# [EXERCISE DESCRIPTION]
Exactly as given, output all the records that follow.

------

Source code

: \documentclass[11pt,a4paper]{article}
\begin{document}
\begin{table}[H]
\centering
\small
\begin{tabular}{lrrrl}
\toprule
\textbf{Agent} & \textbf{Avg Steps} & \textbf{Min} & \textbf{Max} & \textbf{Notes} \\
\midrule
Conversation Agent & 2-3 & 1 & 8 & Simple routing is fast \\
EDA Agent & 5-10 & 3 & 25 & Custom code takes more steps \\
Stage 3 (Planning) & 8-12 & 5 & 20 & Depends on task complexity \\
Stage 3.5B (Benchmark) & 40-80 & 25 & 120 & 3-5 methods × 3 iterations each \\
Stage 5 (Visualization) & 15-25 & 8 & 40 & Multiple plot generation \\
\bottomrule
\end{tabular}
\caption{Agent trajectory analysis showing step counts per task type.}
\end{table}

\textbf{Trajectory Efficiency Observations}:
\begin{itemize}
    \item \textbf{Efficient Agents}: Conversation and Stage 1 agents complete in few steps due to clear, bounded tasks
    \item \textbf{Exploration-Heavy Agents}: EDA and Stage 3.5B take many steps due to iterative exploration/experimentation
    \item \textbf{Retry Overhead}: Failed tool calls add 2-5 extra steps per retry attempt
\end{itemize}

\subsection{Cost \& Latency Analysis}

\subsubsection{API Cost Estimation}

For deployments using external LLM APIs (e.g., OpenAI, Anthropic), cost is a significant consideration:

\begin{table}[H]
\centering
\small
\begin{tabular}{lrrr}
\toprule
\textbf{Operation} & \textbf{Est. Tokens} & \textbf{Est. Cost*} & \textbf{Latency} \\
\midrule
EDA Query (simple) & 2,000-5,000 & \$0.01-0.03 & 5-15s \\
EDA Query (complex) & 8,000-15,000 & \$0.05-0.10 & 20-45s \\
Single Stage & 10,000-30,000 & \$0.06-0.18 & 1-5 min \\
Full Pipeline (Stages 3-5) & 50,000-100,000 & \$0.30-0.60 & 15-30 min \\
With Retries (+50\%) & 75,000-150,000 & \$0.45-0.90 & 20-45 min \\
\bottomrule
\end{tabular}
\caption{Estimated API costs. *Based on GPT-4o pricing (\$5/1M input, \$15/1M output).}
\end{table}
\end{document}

------

# [OUTPUT OF THE TASK]
Source code

: \documentclass[11pt,a4paper]{article}
\begin{document}
\begin{table}[H]
\centering
\small
\begin{tabular}{lrrrl}
\toprule
\textbf{Agent} & \textbf{Avg Steps} & \textbf{Min} & \textbf{Max} & \textbf{Notes} \\
\midrule
Conversation Agent & 2-3 & 1 & 8 & Simple routing is fast \\
EDA Agent & 5-10 & 3 & 25 & Custom code takes more steps \\
Stage 3 (Planning) & 8-12 & 5 & 20 & Depends on task complexity \\
Stage 3.5B (Benchmark) & 40-80 & 25 & 120 & 3-5 methods × 3 iterations each \\
Stage 5 (Visualization) & 15-25 & 8 & 40 & Multiple plot generation \\
\bottomrule
\end{tabular}
\caption{Agent trajectory analysis showing step counts per task type.}
\end{table}

\textbf{Trajectory Efficiency Observations}:
\begin{itemize}
    \item \textbf{Efficient Agents}: Conversation and Stage 1 agents complete in few steps due to clear, bounded tasks
    \item \textbf{Exploration-Heavy Agents}: EDA and Stage 3.5B take many steps due to iterative exploration/experimentation
    \item \textbf{Retry Overhead}: Failed tool calls add 2-5 extra steps per retry attempt
\end{itemize}

\subsection{Cost \& Latency Analysis}

\subsubsection{API Cost Estimation}

For deployments using external LLM APIs (e.g., OpenAI, Anthropic), cost is a significant consideration:

\begin{table}[H]
\centering
\small
\begin{tabular}{lrrr}
\toprule
\textbf{Operation} & \textbf{Est. Tokens} & \textbf{Est. Cost*} & \textbf{Latency} \\
\midrule
EDA Query (simple) & 2,000-5,000 & \$0.01-0.03 & 5-15s \\
EDA Query (complex) & 8,000-15,000 & \$0.05-0.10 & 20-45s \\
Single Stage & 10,000-30,000 & \$0.06-0.18 & 1-5 min \\
Full Pipeline (Stages 3-5) & 50,000-100,000 & \$0.30-0.60 & 15-30 min \\
With Retries (+50\%) & 75,000-150,000 & \$0.45-0.90 & 20-45 min \\
\bottomrule
\end{tabular}
\caption{Estimated API costs. *Based on GPT-4o pricing (\$5/1M input, \$15/1M output).}
\end{table}
\end{document}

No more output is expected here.